Thanks for following up! To clarify, I have also been able to successfully use artifacts in sagemaker. It’s only when I switch from a normal training job to a hyper parameter tuning job (HyperparameterTuner — sagemaker 2.116.0 documentation) that this error occurs.

Also apologies if this was unclear but I am actually referring to the full path in my code.

When I run print(wandb_dataset_name) you can see that I prints distributedspectrum/RadioML-Experimentation/RadioML_tfrecords:v0

Thanks for the help so far, let me know what you think!

Hi @dspectrum , thank you for the clarifying remarks.

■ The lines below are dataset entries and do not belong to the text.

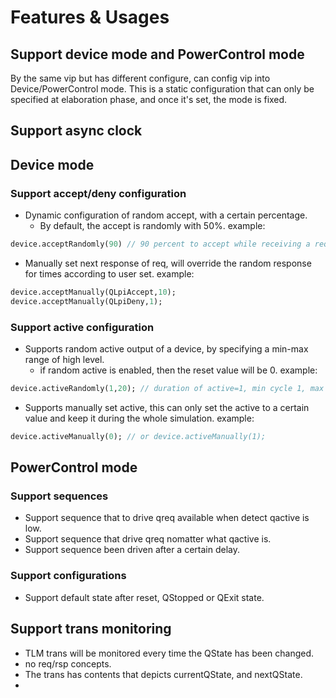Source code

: # Features & Usages

## Support device mode and PowerControl mode
By the same vip but has different configure, can config vip into Device/PowerControl mode.
This is a static configuration that can only be specified at elaboration phase, and once it's set, the mode is fixed.

## Support async clock

## Device mode
### Support accept/deny configuration
- Dynamic configuration of random accept, with a certain percentage.
	- By default, the accept is randomly with 50%.
example:
```systemverilog
device.acceptRandomly(90) // 90 percent to accept while receiving a req
```
- Manually set next response of req, will override the random response for times according to user set.
example:
```systemverilog
device.acceptManually(QLpiAccept,10);
device.acceptManually(QLpiDeny,1);
```

### Support active configuration
- Supports random active output of a device, by specifying a min-max range of high level.
	- if random active is enabled, then the reset value will be 0.
example:
```systemverilog
device.activeRandomly(1,20); // duration of active=1, min cycle 1, max cycle 20
```
- Supports manually set active, this can only set the active to a certain value and keep it during the whole simulation.
example:
```systemverilog
device.activeManually(0); // or device.activeManually(1);
```


## PowerControl mode
### Support sequences
- Support sequence that to drive qreq available when detect qactive is low.
- Support sequence that drive qreq nomatter what qactive is.
- Support sequence been driven after a certain delay.

### Support configurations
- Support default state after reset, QStopped or QExit state.

## Support trans monitoring
- TLM trans will be monitored every time the QState has been changed.
- no req/rsp concepts.
- The trans has contents that depicts currentQState, and nextQState.
- 
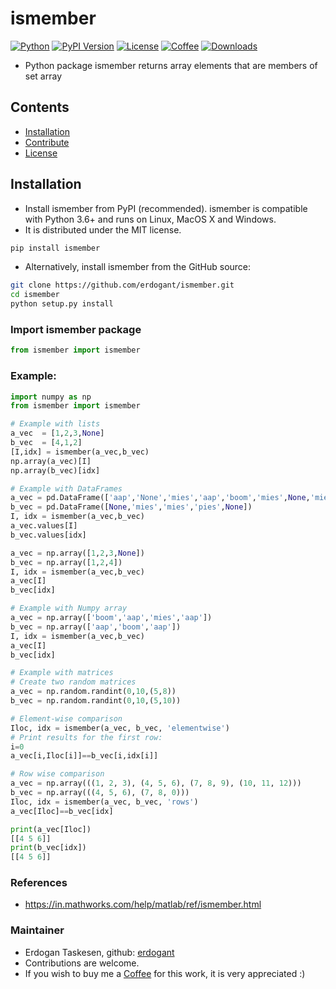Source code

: # ismember

[![Python](https://img.shields.io/pypi/pyversions/ismember)](https://img.shields.io/pypi/pyversions/ismember)
[![PyPI Version](https://img.shields.io/pypi/v/ismember)](https://pypi.org/project/ismember/)
[![License](https://img.shields.io/badge/license-MIT-green.svg)](https://github.com/erdogant/ismember/blob/master/LICENSE)
[![Coffee](https://img.shields.io/badge/coffee-black-grey.svg)](https://erdogant.github.io/donate/?currency=USD&amount=5)
[![Downloads](https://pepy.tech/badge/ismember)](https://pepy.tech/project/ismember)


* Python package ismember returns array elements that are members of set array

## Contents
- [Installation](#-installation)
- [Contribute](#-contribute)
- [License](#-copyright)

## Installation
* Install ismember from PyPI (recommended). ismember is compatible with Python 3.6+ and runs on Linux, MacOS X and Windows. 
* It is distributed under the MIT license.


```bash
pip install ismember
```

* Alternatively, install ismember from the GitHub source:
```bash
git clone https://github.com/erdogant/ismember.git
cd ismember
python setup.py install
```  

### Import ismember package
```python
from ismember import ismember
```

### Example:
```python
import numpy as np
from ismember import ismember

# Example with lists
a_vec  = [1,2,3,None]
b_vec  = [4,1,2]
[I,idx] = ismember(a_vec,b_vec)
np.array(a_vec)[I]
np.array(b_vec)[idx]

# Example with DataFrames
a_vec = pd.DataFrame(['aap','None','mies','aap','boom','mies',None,'mies','mies','pies',None])
b_vec = pd.DataFrame([None,'mies','mies','pies',None])
I, idx = ismember(a_vec,b_vec)
a_vec.values[I]
b_vec.values[idx]

a_vec = np.array([1,2,3,None])
b_vec = np.array([1,2,4])
I, idx = ismember(a_vec,b_vec)
a_vec[I]
b_vec[idx]

# Example with Numpy array
a_vec = np.array(['boom','aap','mies','aap'])
b_vec = np.array(['aap','boom','aap'])
I, idx = ismember(a_vec,b_vec)
a_vec[I]
b_vec[idx]

# Example with matrices
# Create two random matrices
a_vec = np.random.randint(0,10,(5,8))
b_vec = np.random.randint(0,10,(5,10))

# Element-wise comparison
Iloc, idx = ismember(a_vec, b_vec, 'elementwise')
# Print results for the first row:
i=0
a_vec[i,Iloc[i]]==b_vec[i,idx[i]]

# Row wise comparison
a_vec = np.array(((1, 2, 3), (4, 5, 6), (7, 8, 9), (10, 11, 12)))
b_vec = np.array(((4, 5, 6), (7, 8, 0)))
Iloc, idx = ismember(a_vec, b_vec, 'rows')
a_vec[Iloc]==b_vec[idx]

print(a_vec[Iloc])
[[4 5 6]]
print(b_vec[idx])
[[4 5 6]]

```

### References
* https://in.mathworks.com/help/matlab/ref/ismember.html

### Maintainer
* Erdogan Taskesen, github: [erdogant](https://github.com/erdogant)
* Contributions are welcome.
* If you wish to buy me a <a href="https://erdogant.github.io/donate/?currency=USD&amount=5">Coffee</a> for this work, it is very appreciated :)
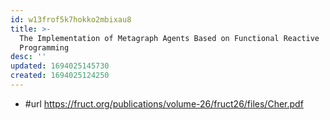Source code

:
 ```yaml
---
id: w13frof5k7hokko2mbixau8
title: >-
  The Implementation of Metagraph Agents Based on Functional Reactive
  Programming
desc: ''
updated: 1694025145730
created: 1694025124250
---
```


- #url https://fruct.org/publications/volume-26/fruct26/files/Cher.pdf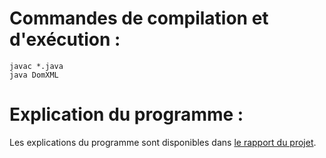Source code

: # Commandes de compilation et d'exécution :
```
javac *.java
java DomXML
```

# Explication du programme :

Les explications du programme sont disponibles dans [le rapport du projet](../documentation/Rapport_TER_AUFFRAY_GASCOIN-FONTAINE_PINEL.pdf).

I’ll run some additional tests on our end as I was still unable to replicate. In the meantime could you try use_artifactuse_artifact("<entity>/<project>/<artifact>:latest")

Hi @dspectrum , following up on this. Are you still experiencing issues with using artifacts with your hyperparameter training runs with sagemaker?

Hi @dspectrum since we have not heard back from you we are going to close this request. If you would like to re-open the conversation, please let us know!

Hi,
Very sorry for the delay here. I tried again with :latest instead of :v0 but got the same result.

This topic was automatically closed 60 days after the last reply. New replies are no longer allowed.